By Chris McGrath
It's the transfer window over in Europe–and not just because they're between soccer seasons. They have also seen big money paid, both at auction and in private trade, to switch jockey silks at Royal Ascot this week.
A couple of the top races have been won by a significant new investor, Wathnan Racing. Apparently, the people involved were eager to maintain a low profile, but it's tricky to remain incognito when the meeting's most storied trophy is being presented by the new King of England while Frankie Dettori, that least retiring of retiring jockeys, is cavorting in your colors in the foreground.

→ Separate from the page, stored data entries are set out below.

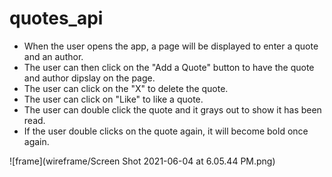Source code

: # quotes_api
- When the user opens the app, a page will be displayed to enter a quote and an author.
- The user can then click on the "Add a Quote" button to have the quote and author dipslay on the page.
- The user can click on the "X" to delete the quote.
- The user can click on "Like" to like a quote.
- The user can double click the quote and it grays out to show it has been read.
- If the user double clicks on the quote again, it will become bold once again.

![frame](wireframe/Screen Shot 2021-06-04 at 6.05.44 PM.png)
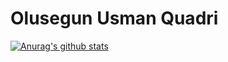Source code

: # Olusegun Usman Quadri

[![Anurag's github stats](https://github-readme-stats.vercel.app/api?username=waletoyo1&count_private=true)](https://github.com/anuraghazra/github-readme-stats)

<!--
**waletoyo1/waletoyo1** is a ✨ _special_ ✨ repository because its `README.md` (this file) appears on your GitHub profile.

Here are some ideas to get you started:

- 🔭 I’m currently working on ...
- 🌱 I’m currently learning ...
- 👯 I’m looking to collaborate on ...
- 🤔 I’m looking for help with ...
- 💬 Ask me about ...
- 📫 How to reach me: ...
- 😄 Pronouns: ...
- ⚡ Fun fact: ...
-->
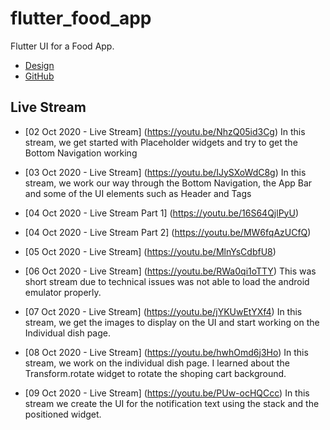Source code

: # flutter_food_app

Flutter UI for a Food App.

- [Design](https://cdn.dribbble.com/users/1615584/screenshots/14132700/media/b51314060013c69de0e7563e73d38e10.jpg)
- [GitHub](https://github.com/codingbbq/flutter_food_app)

## Live Stream

- [02 Oct 2020 - Live Stream] (https://youtu.be/NhzQ05id3Cg)
In this stream, we get started with Placeholder widgets and try to get the Bottom Navigation working

- [03 Oct 2020 - Live Stream] (https://youtu.be/IJySXoWdC8g)
In this stream, we work our way through the Bottom Navigation, the App Bar and some of the UI elements such as Header and Tags

- [04 Oct 2020 - Live Stream Part 1] (https://youtu.be/16S64QjlPyU)
- [04 Oct 2020 - Live Stream Part 2] (https://youtu.be/MW6fqAzUCfQ)

- [05 Oct 2020 - Live Stream] (https://youtu.be/MlnYsCdbfU8)

- [06 Oct 2020 - Live Stream] (https://youtu.be/RWa0qi1oTTY)
This was short stream due to technical issues was not able to load the android emulator properly. 

- [07 Oct 2020 - Live Stream] (https://youtu.be/jYKUwEtYXf4)
In this stream, we get the images to display on the UI and start working on the Individual dish page.

- [08 Oct 2020 - Live Stream] (https://youtu.be/hwhOmd6j3Ho)
In this stream, we work on the individual dish page. I learned about the Transform.rotate widget to rotate the shoping cart background.

- [09 Oct 2020 - Live Stream] (https://youtu.be/PUw-ocHQCcc)
In this stream we create the UI for the notification text using the stack and the positioned widget.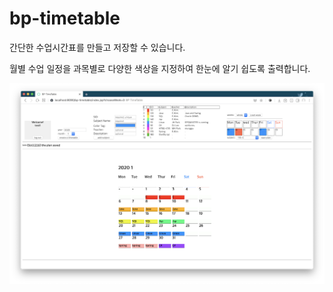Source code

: # bp-timetable
간단한 수업시간표를 만들고 저장할 수 있습니다.

월별 수업 일정을 과목별로 다양한 색상을 지정하여 한눈에 알기 쉽도록 출력합니다.

![alpha1](alpha1.png)

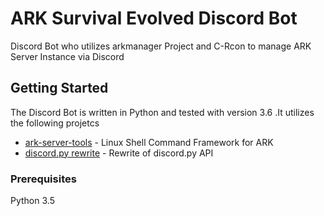# ARK Survival Evolved Discord Bot 

Discord Bot who utilizes arkmanager Project and C-Rcon to manage ARK Server Instance via Discord

## Getting Started

The Discord Bot is written in Python and tested with version 3.6 .It utilizes the following projetcs

* [ark-server-tools](https://github.com/FezVrasta/ark-server-tools) - Linux Shell Command Framework for ARK
* [discord.py rewrite](https://github.com/Rapptz/discord.py/tree/rewrite) - Rewrite of discord.py API

### Prerequisites

Python 3.5

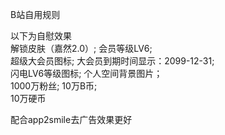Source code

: B站自用规则<br />
<!--
<del>解锁大会员</del><br />
<del>鉴于有人恶意剽窃cookie用作他用，现删除共享</del><br />
-->
以下为自慰效果<br />
解锁皮肤（嘉然2.0）;
会员等级LV6;<br />
超级大会员图标;
大会员到期时间显示：2099-12-31;<br />
闪电LV6等级图标;
个人空间背景图片；<br />
1000万粉丝;
10万B币;<br />
10万硬币


配合app2smile去广告效果更好
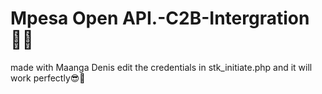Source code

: # Mpesa Open API.-C2B-Intergration👨‍💻
made with Maanga Denis
edit the credentials in stk_initiate.php and it will work perfectly😎🌈
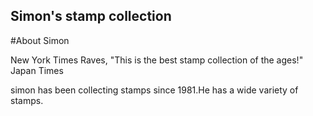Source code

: Simon's stamp collection
---

#About Simon

New York Times Raves, "This is the best stamp collection of the ages!" Japan Times


simon has been collecting stamps since 1981.He has a wide variety of stamps.

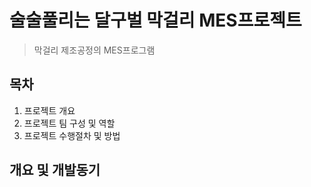 # 술술풀리는 달구벌 막걸리 MES프로젝트
> 막걸리 제조공정의 MES프로그램

## 목차
1. 프로젝트 개요
2. 프로젝트 팀 구성 및 역할
3. 프로젝트 수행절차 및 방법

## 개요 및 개발동기
###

Though unable to be present himself, the man behind Wathnan was duly revealed as the Emir of Qatar, whose brother and cousin have already been valued investors on the European Turf for some time.
The British breeders who respectively sold the Emir homebreds to win the G1 Gold Cup and G2 Queen's Vase are both indebted to the priceless heritage of British racing, which keeps it far more competitive than its internationally inadequate prizemoney would otherwise allow. Investment from overseas–whether in deals like these, or at public auction–is often the only thing that can keep a British racing and breeding program in the game.
Over the years, of course, the wider debt of horsemen everywhere to Middle Eastern investment has been incalculable. Primarily this has been animated by personal passion, for the horse. With time, however, the Maktoums also began to explore sport's value to the kind of agendas that come under the umbrella of “soft power.”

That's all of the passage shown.